## Data provided
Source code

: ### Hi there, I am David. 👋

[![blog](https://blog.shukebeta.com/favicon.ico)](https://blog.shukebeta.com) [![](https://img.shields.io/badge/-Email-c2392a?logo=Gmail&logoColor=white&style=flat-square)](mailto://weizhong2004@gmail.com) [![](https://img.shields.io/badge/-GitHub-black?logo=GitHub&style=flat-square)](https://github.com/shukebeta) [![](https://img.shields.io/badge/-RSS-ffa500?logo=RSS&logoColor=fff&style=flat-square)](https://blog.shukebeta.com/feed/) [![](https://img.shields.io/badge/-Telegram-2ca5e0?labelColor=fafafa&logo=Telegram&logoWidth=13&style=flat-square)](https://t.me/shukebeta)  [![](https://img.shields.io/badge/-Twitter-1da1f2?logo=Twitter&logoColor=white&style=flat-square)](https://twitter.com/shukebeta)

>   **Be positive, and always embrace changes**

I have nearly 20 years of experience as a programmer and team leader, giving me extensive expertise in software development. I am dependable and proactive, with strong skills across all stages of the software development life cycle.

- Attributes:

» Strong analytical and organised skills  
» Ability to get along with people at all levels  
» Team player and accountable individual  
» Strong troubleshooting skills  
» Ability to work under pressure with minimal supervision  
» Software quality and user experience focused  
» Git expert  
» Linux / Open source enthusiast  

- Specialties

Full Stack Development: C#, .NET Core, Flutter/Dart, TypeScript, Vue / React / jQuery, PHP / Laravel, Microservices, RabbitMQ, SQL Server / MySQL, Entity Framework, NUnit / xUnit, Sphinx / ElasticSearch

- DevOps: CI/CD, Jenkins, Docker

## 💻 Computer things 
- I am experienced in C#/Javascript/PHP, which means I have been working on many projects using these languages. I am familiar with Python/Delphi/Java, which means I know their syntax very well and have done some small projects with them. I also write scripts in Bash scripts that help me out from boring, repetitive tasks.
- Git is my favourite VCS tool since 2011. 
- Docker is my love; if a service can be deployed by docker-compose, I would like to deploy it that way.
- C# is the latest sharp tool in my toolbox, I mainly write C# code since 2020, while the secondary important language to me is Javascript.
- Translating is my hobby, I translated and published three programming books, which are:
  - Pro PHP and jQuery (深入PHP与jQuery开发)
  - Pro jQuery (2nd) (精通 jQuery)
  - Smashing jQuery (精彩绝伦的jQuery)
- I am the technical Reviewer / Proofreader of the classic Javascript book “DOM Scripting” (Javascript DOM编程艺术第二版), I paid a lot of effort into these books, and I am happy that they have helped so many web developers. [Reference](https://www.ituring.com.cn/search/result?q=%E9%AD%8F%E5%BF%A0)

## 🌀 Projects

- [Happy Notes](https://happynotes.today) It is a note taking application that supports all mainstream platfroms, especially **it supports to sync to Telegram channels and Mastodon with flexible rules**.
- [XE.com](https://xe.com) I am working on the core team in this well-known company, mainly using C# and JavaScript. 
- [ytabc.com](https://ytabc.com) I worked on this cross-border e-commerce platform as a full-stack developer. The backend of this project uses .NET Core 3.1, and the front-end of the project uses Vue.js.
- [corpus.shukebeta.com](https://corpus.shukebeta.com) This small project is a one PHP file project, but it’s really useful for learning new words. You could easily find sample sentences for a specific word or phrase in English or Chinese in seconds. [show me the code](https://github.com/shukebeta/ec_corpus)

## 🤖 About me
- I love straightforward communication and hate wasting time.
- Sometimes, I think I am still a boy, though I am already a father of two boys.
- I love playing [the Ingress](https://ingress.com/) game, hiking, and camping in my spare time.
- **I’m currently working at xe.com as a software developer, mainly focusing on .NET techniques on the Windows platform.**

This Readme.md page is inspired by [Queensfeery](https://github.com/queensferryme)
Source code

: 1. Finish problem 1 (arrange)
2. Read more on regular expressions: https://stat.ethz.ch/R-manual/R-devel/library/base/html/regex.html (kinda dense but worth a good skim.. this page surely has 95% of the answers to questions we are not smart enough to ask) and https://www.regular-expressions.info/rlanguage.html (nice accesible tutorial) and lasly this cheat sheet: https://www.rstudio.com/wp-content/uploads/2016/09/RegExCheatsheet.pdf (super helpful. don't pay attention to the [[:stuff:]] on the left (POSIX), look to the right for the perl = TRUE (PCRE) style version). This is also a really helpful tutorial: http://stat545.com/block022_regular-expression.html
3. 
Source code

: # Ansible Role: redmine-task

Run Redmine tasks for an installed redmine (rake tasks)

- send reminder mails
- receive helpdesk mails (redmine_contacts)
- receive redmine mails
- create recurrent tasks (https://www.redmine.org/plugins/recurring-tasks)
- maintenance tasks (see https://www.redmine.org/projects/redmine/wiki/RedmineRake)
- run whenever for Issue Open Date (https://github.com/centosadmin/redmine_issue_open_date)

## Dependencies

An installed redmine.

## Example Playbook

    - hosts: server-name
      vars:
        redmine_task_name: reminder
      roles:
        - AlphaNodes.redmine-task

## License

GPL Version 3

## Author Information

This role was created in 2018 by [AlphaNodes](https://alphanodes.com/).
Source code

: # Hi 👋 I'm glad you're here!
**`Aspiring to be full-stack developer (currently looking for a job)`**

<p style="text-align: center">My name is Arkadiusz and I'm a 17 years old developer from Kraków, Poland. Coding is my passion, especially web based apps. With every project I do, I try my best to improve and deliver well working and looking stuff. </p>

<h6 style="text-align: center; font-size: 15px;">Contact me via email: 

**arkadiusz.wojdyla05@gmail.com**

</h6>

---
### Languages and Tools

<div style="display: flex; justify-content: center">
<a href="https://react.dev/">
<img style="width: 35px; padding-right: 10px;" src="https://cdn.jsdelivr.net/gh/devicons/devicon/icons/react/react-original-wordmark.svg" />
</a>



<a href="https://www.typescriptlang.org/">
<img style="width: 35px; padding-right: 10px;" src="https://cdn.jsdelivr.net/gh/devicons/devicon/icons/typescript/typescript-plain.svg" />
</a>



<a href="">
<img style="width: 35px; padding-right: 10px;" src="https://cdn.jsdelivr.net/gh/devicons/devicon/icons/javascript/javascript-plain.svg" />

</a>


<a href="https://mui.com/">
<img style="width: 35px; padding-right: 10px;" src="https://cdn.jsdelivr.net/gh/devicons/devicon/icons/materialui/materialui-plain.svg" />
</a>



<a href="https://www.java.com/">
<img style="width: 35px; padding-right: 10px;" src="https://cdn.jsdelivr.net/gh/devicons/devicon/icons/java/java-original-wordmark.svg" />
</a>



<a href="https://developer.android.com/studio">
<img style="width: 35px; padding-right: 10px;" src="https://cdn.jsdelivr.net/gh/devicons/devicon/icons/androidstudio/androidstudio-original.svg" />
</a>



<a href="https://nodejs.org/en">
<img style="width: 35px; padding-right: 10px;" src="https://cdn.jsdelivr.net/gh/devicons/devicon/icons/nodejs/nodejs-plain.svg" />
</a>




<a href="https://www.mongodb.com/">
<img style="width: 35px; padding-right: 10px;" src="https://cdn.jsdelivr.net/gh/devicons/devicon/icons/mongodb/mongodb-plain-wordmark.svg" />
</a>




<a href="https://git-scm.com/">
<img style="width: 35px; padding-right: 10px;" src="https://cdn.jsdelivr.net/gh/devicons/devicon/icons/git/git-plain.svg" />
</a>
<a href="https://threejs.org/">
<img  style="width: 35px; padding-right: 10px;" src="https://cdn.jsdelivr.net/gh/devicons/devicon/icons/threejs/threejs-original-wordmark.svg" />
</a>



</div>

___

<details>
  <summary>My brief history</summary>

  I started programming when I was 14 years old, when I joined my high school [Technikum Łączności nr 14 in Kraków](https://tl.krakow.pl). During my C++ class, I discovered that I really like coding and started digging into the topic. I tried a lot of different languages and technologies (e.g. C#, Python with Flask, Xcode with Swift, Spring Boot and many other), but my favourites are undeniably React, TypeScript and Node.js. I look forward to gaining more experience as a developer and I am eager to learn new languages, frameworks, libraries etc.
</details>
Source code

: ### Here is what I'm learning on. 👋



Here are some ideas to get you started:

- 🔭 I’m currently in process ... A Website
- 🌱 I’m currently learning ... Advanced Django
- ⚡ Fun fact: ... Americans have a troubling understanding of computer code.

## Instructions for the task
Scan the material above for the word "Docker". Copy each line where it occurs.

## Task result
- DevOps: CI/CD, Jenkins, Docker
- Docker is my love; if a service can be deployed by docker-compose, I would like to deploy it that way.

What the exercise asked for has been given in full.